* _Work order_: Would you show every line from the records that holds "INNOVABIZ"?

* _The input_:
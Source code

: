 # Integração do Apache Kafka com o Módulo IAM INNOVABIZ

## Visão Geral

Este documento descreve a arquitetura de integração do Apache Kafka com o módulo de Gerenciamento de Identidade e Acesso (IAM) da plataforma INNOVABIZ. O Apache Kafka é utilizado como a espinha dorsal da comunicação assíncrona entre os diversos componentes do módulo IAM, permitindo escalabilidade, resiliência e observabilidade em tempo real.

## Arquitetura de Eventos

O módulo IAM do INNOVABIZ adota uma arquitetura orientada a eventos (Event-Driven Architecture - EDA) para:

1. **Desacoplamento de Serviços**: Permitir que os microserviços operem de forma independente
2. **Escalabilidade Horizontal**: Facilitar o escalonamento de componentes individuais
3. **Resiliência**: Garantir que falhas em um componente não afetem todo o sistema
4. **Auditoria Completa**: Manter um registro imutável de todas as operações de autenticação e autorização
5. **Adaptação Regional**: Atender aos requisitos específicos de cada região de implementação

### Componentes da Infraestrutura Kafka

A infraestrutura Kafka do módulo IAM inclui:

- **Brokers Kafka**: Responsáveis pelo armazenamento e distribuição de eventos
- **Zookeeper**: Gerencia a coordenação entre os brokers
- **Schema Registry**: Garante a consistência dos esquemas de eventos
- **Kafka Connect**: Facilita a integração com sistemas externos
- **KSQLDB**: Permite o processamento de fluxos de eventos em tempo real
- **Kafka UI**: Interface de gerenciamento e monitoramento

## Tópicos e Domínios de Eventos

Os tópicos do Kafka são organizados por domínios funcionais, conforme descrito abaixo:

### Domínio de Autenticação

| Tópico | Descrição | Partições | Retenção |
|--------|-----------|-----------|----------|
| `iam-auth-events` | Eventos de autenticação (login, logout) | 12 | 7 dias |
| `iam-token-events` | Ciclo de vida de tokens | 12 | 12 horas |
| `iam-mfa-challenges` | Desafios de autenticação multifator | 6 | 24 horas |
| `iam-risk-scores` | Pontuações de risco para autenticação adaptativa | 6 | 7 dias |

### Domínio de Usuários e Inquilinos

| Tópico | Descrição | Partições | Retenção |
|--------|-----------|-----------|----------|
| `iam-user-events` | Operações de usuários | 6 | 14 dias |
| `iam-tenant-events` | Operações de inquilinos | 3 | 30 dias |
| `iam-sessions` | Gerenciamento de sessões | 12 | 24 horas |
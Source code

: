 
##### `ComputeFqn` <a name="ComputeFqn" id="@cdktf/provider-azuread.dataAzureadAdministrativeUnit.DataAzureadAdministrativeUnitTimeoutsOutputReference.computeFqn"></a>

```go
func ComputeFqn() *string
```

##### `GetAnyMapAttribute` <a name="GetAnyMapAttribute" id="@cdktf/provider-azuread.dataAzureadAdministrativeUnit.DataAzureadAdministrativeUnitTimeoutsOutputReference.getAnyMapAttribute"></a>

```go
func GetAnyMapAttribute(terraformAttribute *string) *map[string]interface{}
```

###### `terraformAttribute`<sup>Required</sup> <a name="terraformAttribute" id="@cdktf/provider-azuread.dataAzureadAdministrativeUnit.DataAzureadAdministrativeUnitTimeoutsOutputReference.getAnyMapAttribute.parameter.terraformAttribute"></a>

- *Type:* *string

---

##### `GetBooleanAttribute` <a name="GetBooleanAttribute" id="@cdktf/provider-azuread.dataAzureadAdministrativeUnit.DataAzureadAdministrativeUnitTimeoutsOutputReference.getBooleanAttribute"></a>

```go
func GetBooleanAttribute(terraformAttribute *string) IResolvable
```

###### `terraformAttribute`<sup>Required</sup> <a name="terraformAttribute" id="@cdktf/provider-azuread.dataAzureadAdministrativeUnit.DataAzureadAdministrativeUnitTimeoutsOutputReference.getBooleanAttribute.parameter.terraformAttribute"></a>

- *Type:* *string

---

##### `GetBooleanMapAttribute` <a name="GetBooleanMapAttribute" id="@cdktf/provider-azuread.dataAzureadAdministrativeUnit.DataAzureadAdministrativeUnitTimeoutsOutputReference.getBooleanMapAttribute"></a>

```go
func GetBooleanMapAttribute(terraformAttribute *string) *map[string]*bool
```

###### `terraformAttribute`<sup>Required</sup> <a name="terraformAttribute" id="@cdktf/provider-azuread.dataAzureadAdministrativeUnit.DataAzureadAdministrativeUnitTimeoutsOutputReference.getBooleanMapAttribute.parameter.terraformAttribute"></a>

* _Response area_:
: # Integração do Apache Kafka com o Módulo IAM INNOVABIZ
Este documento descreve a arquitetura de integração do Apache Kafka com o módulo de Gerenciamento de Identidade e Acesso (IAM) da plataforma INNOVABIZ. O Apache Kafka é utilizado como a espinha dorsal da comunicação assíncrona entre os diversos componentes do módulo IAM, permitindo escalabilidade, resiliência e observabilidade em tempo real.
O módulo IAM do INNOVABIZ adota uma arquitetura orientada a eventos (Event-Driven Architecture - EDA) para:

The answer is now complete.